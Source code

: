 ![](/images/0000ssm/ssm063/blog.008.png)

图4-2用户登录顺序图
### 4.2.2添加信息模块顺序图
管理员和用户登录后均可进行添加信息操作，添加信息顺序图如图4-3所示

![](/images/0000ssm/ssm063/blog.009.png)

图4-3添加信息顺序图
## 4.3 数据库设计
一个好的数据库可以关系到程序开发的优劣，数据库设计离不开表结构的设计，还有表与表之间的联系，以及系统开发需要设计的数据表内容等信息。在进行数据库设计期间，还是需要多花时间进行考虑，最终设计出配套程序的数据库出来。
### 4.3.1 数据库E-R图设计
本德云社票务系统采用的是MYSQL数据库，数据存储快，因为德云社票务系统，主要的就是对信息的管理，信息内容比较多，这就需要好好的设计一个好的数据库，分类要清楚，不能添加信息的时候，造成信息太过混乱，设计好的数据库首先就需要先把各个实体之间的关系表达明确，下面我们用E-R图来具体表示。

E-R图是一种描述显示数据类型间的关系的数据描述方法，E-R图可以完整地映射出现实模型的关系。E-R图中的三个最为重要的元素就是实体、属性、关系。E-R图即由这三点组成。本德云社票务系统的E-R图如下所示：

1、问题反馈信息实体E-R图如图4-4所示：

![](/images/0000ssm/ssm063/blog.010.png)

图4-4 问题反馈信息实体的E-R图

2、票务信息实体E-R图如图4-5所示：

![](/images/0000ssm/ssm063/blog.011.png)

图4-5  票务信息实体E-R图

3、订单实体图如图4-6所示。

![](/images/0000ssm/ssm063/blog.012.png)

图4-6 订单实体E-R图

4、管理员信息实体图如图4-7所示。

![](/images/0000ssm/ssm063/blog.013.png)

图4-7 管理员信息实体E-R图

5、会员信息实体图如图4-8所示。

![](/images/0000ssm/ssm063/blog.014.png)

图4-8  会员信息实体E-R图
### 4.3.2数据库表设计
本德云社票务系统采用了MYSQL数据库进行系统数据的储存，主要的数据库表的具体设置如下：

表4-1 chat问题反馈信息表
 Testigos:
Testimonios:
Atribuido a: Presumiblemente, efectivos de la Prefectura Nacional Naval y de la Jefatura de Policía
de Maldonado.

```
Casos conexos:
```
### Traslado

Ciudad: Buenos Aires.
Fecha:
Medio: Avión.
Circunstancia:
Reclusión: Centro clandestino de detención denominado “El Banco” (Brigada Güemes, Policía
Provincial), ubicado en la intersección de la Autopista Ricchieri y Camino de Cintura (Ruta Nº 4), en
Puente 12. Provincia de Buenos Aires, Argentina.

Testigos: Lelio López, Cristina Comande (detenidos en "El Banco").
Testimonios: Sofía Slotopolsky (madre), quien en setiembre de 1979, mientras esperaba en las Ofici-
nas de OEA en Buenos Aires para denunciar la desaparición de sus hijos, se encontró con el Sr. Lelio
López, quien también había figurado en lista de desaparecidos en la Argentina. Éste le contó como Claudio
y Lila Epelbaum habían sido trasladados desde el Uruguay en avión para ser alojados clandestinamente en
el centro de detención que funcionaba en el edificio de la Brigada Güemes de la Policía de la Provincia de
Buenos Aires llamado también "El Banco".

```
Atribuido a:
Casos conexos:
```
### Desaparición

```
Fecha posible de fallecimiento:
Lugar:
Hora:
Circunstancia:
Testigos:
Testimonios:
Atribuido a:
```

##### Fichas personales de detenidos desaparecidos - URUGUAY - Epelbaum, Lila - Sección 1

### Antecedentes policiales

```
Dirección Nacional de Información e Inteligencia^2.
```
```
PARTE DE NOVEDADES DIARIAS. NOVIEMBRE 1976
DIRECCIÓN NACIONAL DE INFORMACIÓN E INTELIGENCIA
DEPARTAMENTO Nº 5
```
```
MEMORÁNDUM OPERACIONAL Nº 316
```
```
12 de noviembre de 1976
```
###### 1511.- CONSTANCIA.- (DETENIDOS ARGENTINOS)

________

WHAT YOU NEED TO DO.
Lines after the one containing "1、问题反馈信息实体E-R图如图4-4所示：" are not part of the task. Output the entries exactly from their first line through that one.

EXERCISE RESULT.
Source code

: ![](/images/0000ssm/ssm063/blog.008.png)

图4-2用户登录顺序图
### 4.2.2添加信息模块顺序图
管理员和用户登录后均可进行添加信息操作，添加信息顺序图如图4-3所示

![](/images/0000ssm/ssm063/blog.009.png)

图4-3添加信息顺序图
## 4.3 数据库设计
一个好的数据库可以关系到程序开发的优劣，数据库设计离不开表结构的设计，还有表与表之间的联系，以及系统开发需要设计的数据表内容等信息。在进行数据库设计期间，还是需要多花时间进行考虑，最终设计出配套程序的数据库出来。
### 4.3.1 数据库E-R图设计
本德云社票务系统采用的是MYSQL数据库，数据存储快，因为德云社票务系统，主要的就是对信息的管理，信息内容比较多，这就需要好好的设计一个好的数据库，分类要清楚，不能添加信息的时候，造成信息太过混乱，设计好的数据库首先就需要先把各个实体之间的关系表达明确，下面我们用E-R图来具体表示。

E-R图是一种描述显示数据类型间的关系的数据描述方法，E-R图可以完整地映射出现实模型的关系。E-R图中的三个最为重要的元素就是实体、属性、关系。E-R图即由这三点组成。本德云社票务系统的E-R图如下所示：

1、问题反馈信息实体E-R图如图4-4所示：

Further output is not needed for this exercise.